The gold price finished on a strong note at the end of last week, settling above an important technical support level at $1,700/oz. “Why an important support level?” You may well ask – or indeed, “what are these support and resistance levels that you refer to so often?” Support levels are as the name implies: points on the gold price chart where – based on a reading of recent market data – one can expect buying bids to increase, thus supporting the price.
“Resistance levels” are the opposite: points on the chart where a rising gold price can expect to meet selling pressure. Falls below support often presage a quickening price correction – or the very least, a continuing period of price consolidation – while closes above significant resistance levels are often a decent signal that the gold price is about to move sharply higher. In the words of the famous American trader Jesse Livermore: “prices, like everything else, move along the line of least resistance. They will do whatever comes easiest.”

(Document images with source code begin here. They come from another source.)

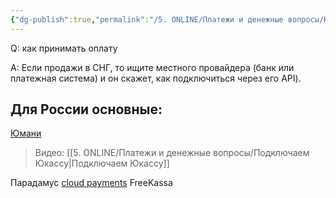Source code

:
 ```yaml
---
{"dg-publish":true,"permalink":"/5. ONLINE/Платежи и денежные вопросы/Как принимать оплату от клиентов в России/","created":"2024-10-28T14:37:15.215-03:00","updated":"2024-10-28T14:37:15.215-03:00"}
---
```



Q: как принимать оплату

A: Если продажи в СНГ, то ищите местного провайдера (банк или платежная система) и он скажет, как подключиться через его API).
## Для России основные:
[Юмани](https://yoomoney.ru)
> Видео: [[5. ONLINE/Платежи и денежные вопросы/Подключаем Юкассу\|Подключаем Юкассу]]

Парадамус
[cloud payments](https://cloudpayments.ru/)
FreeKassa



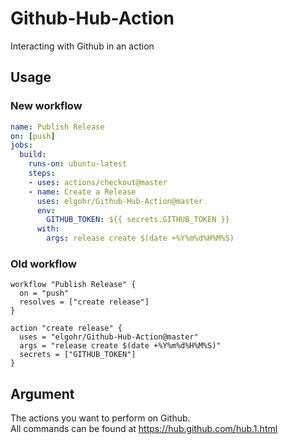 # Github-Hub-Action
Interacting with Github in an action

## Usage

### New workflow
```yaml
name: Publish Release
on: [push]
jobs:
  build:
    runs-on: ubuntu-latest
    steps:
    - uses: actions/checkout@master
    - name: Create a Release
      uses: elgohr/Github-Hub-Action@master
      env:
        GITHUB_TOKEN: ${{ secrets.GITHUB_TOKEN }}
      with:
        args: release create $(date +%Y%m%d%H%M%S)

```

### Old workflow
```hcl
workflow "Publish Release" {
  on = "push"
  resolves = ["create release"]
}

action "create release" {
  uses = "elgohr/Github-Hub-Action@master"
  args = "release create $(date +%Y%m%d%H%M%S)"
  secrets = ["GITHUB_TOKEN"]
}
```

## Argument

The actions you want to perform on Github.  
All commands can be found at https://hub.github.com/hub.1.html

As far as gold is concerned, round-numbers like $1,700 always form resistance on the way up and support on the way down. Thus, it’s important that we stay above this level if the upside momentum seen in gold since the start of the year is to continue.
The silver price continues to trade around its support level at $34, and remained basically flat over the course of last week. This indecision in the silver market is mirroring wider indecision across all markets at the moment. On the one hand, the conclusion of Greece’s debt swap deal can be construed as bullish news, but tied to this are concerns about the liabilities banks may face in the form of pay-outs on credit default swaps they have written on Greek debt – with the news over the weekend that an Austrian bank is facing difficulties as a result of such CDS obligations. Lets hope this echo of the 1931 Creditanstalt bankruptcy remains the only 1930s-nostalgia item on the menu.
This morning has brought news that Italian GDP contracted by 0.7% in the fourth quarter. At the same time, Reuters reports many think that it’s only a matter of time until Portugal and Spain start feeling the heat from the markets. But while euro woes continue to drag on sentiment, the US economy continues to improve. As Kiron Sarkar notes at TheBigPicture, commenting on last Friday’s better-than-expected nonfarm payroll numbers:
“Employment data for the last 6 months has shown the best improvement since 2006 – some 1.2mn jobs have been created and a total of 3.9mn privates sector jobs since employment bottomed out 2 years ago. Interestingly the 4 States hit the hardest by the housing crisis (California, Arizona, Florida and Nevada), created the most number of jobs.”
As the old saying goes: “don’t fight the Fed.” When central banks get serious about money printing, don’t be surprised if it results in an artificial boom.